VB.NET NMF Consensus Matrix Example

[TOC]

Imports System
Imports System.Text

Imports CenterSpace.NMath.Core
Imports CenterSpace.NMath.Stats

Namespace CenterSpace.NMath.Stats.Examples.VisualBasic

  ' A .NET example in VB.NET showing how to compute a consensus matrix averaging different NMF clusterings.
  '
  ' A Nonnegative Matrix Factorization (NMF) is an approximate factorization
  ' of a positive matrix v into a product of two matrices w and h:
  ' v ~ wh
  ' This factorization can by used to group, or cluster, the columns of v
  ' (the columns of v are usually refered to as "samples").

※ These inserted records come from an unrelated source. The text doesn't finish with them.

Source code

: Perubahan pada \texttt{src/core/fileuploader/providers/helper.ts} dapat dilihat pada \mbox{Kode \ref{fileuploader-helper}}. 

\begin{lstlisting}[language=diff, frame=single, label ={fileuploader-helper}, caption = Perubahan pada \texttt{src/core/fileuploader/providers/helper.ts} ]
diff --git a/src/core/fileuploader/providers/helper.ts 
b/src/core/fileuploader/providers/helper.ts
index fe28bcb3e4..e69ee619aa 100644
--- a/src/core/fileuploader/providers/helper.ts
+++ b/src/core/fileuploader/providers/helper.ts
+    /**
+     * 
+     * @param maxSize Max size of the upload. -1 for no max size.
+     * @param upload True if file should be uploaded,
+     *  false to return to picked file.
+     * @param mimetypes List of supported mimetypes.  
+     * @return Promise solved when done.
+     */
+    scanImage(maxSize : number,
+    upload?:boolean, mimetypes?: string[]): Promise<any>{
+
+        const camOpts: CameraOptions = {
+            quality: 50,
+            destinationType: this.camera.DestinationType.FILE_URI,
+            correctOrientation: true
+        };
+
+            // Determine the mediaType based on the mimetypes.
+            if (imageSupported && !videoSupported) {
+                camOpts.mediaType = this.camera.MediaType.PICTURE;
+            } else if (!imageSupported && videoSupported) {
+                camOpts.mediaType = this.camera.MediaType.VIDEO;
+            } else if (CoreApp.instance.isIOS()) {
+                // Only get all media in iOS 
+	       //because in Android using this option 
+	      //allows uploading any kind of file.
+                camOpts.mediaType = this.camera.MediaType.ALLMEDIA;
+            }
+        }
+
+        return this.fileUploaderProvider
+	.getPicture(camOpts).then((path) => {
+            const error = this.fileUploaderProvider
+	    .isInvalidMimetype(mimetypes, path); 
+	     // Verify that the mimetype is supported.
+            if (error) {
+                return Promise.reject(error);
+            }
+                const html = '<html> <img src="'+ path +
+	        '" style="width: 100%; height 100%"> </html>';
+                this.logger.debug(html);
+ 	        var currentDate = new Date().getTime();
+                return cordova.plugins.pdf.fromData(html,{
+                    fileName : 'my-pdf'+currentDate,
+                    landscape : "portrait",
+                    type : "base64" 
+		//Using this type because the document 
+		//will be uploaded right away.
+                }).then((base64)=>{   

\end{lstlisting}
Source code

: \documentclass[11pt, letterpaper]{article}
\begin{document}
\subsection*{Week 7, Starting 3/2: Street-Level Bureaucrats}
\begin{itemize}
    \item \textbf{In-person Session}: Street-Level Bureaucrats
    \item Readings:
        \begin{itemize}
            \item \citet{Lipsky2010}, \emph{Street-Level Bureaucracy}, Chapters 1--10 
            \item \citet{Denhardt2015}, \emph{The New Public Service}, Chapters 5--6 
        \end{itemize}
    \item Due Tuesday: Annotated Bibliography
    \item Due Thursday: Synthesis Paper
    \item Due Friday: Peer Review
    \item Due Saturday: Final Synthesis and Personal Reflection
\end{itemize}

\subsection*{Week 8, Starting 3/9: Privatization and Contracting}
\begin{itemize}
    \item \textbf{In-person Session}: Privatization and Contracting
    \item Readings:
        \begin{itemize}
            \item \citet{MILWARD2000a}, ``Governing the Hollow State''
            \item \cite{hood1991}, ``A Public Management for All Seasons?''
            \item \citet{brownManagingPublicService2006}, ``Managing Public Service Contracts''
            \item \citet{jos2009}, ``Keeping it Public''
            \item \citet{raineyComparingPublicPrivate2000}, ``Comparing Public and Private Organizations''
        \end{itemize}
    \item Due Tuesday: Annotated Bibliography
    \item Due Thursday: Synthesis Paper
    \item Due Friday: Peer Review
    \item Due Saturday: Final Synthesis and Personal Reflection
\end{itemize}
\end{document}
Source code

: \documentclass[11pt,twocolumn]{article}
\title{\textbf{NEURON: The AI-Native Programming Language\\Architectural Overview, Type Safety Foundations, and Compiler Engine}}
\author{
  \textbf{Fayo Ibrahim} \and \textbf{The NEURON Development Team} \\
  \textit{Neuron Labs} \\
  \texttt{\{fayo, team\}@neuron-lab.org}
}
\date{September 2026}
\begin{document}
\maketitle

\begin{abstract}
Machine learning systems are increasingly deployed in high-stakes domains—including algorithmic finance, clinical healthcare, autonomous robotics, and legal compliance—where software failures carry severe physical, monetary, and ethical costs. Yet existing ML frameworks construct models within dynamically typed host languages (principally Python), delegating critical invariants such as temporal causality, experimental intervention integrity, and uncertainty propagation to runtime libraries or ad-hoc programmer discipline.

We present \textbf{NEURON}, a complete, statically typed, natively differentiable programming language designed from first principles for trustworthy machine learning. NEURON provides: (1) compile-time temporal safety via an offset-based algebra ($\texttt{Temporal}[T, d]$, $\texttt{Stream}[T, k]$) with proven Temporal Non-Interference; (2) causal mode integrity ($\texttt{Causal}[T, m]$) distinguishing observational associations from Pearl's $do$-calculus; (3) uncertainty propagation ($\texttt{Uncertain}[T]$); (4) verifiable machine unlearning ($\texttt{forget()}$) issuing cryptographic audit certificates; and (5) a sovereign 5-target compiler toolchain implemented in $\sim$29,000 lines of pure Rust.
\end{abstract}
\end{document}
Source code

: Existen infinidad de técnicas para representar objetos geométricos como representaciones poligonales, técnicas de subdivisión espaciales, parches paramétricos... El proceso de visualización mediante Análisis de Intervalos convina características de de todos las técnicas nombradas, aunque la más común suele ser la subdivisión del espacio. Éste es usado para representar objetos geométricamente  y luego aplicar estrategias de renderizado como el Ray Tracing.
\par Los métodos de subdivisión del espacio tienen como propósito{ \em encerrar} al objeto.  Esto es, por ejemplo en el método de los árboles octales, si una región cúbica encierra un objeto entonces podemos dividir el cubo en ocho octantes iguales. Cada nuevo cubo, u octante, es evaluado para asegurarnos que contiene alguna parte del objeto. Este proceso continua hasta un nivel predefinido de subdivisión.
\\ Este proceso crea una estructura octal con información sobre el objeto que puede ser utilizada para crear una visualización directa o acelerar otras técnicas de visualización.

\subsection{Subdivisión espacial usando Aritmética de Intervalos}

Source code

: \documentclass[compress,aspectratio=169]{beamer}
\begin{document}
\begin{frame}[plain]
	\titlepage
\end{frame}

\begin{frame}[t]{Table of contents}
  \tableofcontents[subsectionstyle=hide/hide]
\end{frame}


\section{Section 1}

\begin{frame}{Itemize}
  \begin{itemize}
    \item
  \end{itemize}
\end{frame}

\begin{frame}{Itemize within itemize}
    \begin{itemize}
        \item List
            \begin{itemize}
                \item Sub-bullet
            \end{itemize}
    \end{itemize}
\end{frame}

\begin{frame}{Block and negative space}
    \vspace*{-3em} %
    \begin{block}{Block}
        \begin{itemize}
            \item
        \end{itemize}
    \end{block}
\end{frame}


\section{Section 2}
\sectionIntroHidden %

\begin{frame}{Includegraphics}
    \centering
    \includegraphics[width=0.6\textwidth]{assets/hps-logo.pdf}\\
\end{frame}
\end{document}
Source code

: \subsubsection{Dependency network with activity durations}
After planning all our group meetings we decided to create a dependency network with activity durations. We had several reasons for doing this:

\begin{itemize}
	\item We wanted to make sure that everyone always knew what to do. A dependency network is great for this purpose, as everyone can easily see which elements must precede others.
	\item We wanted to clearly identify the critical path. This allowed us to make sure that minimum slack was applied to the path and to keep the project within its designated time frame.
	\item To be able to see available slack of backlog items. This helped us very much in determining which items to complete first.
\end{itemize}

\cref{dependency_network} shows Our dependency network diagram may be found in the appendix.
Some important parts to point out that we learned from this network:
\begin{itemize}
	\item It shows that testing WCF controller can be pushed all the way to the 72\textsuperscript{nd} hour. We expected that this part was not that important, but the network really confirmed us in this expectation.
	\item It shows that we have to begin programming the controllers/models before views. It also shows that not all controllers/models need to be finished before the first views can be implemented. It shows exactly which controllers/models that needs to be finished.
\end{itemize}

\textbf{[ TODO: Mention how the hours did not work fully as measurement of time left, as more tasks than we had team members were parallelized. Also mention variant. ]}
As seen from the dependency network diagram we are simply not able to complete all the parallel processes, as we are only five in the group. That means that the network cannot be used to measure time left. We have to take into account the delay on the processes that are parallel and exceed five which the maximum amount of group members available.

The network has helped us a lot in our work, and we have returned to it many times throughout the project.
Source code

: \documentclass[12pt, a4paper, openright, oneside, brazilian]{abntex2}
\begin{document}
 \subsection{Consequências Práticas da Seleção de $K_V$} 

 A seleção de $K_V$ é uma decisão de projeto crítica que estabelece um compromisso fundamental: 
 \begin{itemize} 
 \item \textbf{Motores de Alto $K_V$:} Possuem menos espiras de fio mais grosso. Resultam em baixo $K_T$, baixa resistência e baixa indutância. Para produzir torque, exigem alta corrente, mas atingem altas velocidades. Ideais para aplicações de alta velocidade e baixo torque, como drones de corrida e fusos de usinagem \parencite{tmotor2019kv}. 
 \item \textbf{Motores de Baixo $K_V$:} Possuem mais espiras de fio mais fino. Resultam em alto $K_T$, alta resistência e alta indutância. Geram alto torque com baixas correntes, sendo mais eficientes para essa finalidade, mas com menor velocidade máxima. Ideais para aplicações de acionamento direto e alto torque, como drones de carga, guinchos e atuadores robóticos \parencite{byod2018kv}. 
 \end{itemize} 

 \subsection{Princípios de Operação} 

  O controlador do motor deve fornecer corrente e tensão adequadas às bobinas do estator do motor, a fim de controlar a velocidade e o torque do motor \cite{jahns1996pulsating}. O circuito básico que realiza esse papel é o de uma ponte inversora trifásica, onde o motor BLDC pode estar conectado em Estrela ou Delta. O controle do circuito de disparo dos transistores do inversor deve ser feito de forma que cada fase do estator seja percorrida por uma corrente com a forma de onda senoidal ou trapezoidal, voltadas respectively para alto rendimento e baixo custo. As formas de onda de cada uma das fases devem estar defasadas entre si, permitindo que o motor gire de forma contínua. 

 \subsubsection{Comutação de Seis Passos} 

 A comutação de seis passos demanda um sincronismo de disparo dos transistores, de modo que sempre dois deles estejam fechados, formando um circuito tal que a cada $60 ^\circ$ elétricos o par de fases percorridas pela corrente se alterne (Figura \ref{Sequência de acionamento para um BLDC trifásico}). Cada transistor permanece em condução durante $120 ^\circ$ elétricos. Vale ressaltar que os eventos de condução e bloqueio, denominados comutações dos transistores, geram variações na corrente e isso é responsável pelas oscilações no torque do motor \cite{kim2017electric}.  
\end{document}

NMF uses an
  ' iterative algorithm with random starting values for w and h. This, coupled
  ' with the fact that the factorization is not unique, means that if you cluster
  ' the columns of v using an NMF cluster several different times, you may get several
  ' different clusterings. The NMF consensus matrix is a way to average 
  ' the possibly different clusterings, and is computed using the following process:
  ' 
  ' Cluster the columns of v using NMF n times. Each NMF clustering will yield 
  ' a "connectivity matrix". The connectivity matrix is a symmetric matrix 
  ' whose i, jth entry is 1 if columns i and j of v were clustered together,
  ' and 0 if they were not. The "consensus matrix" is also a symmetric matrix
  ' whose i, jth entry is formed by taking the average of the i, jth entries of
  ' the n connectivity matrices. 
  '
  ' It is clear that each i, jth entry of the consensus matrix has a value between 0
  ' (columns i and j were not clustered together on any of the n runs) and 1 (columns
  ' i and j were clustered together on all n runs). Thus the i, jth entry of a 
  ' consensus matrix may be considered, in some sense, a "probability" that columns
  ' i and j belong to the same cluster. 
  ' A consensus matrix C may also used to perform a hierarchical clustering of the 
  ' columns of v by using as the distance function:
  '
  ' distance between columns i and j = 1.0 - C[i,j]
  '
  ' This is demonstrated in the example below.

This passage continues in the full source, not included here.